I’ve noticed through years of research that deer love to bed with something to their back like that bluff or a highway.  Anything like that, deer love to bed against a structure.

WOODS: I’m thinking, “Man, this is cool.  We’ve got a live decoy right in front of us, so we’re watching and watching and watching, knowing something’s gonna come.  But we were wrong in predicting what was gonna come.

WOODS: And I happened to pick up a coyote coming from the opposite side of the power line.  Told the cameraman, “Get on it, get on it, get on it.”  Because I really don’t like coyotes.  Coyotes like to eat deer and I like to eat deer.  That’s some bad competition.  Sets right under a cedar tree.  Just beautiful sun on him.  Beautiful pelt.  Everything’s great.  The doe is obviously getting nervous.  But, I’m focused on the coyote because I’m in the business of growing, raising and consuming deer.  The coyote’s in the business of consuming deer.  We’re direct competitors.  In this situation, I get on top in this match.  I tell the cameraman, “Get on it.  Get on it.”  And I’m nervous.  I’m excited.  And I get on the coyote.

WOODS: (Whispering)  Are you on it?

BRAD: Yeah.

[Shot]

WOODS: One for Grant.  Zero for the coyote.  But what’s more interesting is the biology.  I shoot almost dead over the angle of the doe.  She could care less about the gunshot because you’ve got to remember:  deer are conditionable animals.  Just like Pavlov’s dogs.  They don’t hear enough gunshots to associate that with fear.  Human scent and other things, yes.  Gunshots, in most states, are a fairly rare event in close proximity to a deer. No more than thunder.  They don’t run from thunder every time it thunders.  But the doe jumps up, runs to the side a little bit and is locked down on the coyote.

For those biologists and hunters out there that think coyotes are not a big factor in a deer’s life. You're mistaken.  They are a huge stress.  They may not consume and kill all the deer they come in contact with.  Certainly they don’t, but they stress every deer they come in contact with.  Coyotes are a major predator.

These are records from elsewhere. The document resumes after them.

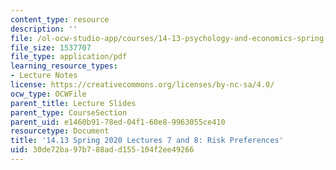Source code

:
 ```yaml
---
content_type: resource
description: ''
file: /ol-ocw-studio-app/courses/14-13-psychology-and-economics-spring-2020/30de72ba97b788add155104f2ee49266_MIT14_13S20_lec7_8.pdf
file_size: 1537707
file_type: application/pdf
learning_resource_types:
- Lecture Notes
license: https://creativecommons.org/licenses/by-nc-sa/4.0/
ocw_type: OCWFile
parent_title: Lecture Slides
parent_type: CourseSection
parent_uid: e1460b91-78ed-04f1-60e8-9963055ce410
resourcetype: Document
title: '14.13 Spring 2020 Lectures 7 and 8: Risk Preferences'
uid: 30de72ba-97b7-88ad-d155-104f2ee49266
---
```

As a matter of fact, one of my graduate students at the University of Georgia, just finished up a major research project on coyote/deer interactions.  And really soon on GrowingDeer.tv, we’re bringing you a summary of that ground breaking research and it will change your opinion about coyotes if you think they are not a factor on your deer herd.

WOODS: Whew.  I know one thing for sure.  It’s a big coyote, so we’re gonna make a pelt out of it, but I’m dragging it down there and you can drive around with the truck because I’m not coming back up that way.

It is a beautiful, beautiful hunting morning, but it’s about lunch time, so we’re gonna stop hunting for the day and we’ll readjust this afternoon folks.

WOODS: Thanks for joining us on GrowingDeer.tv.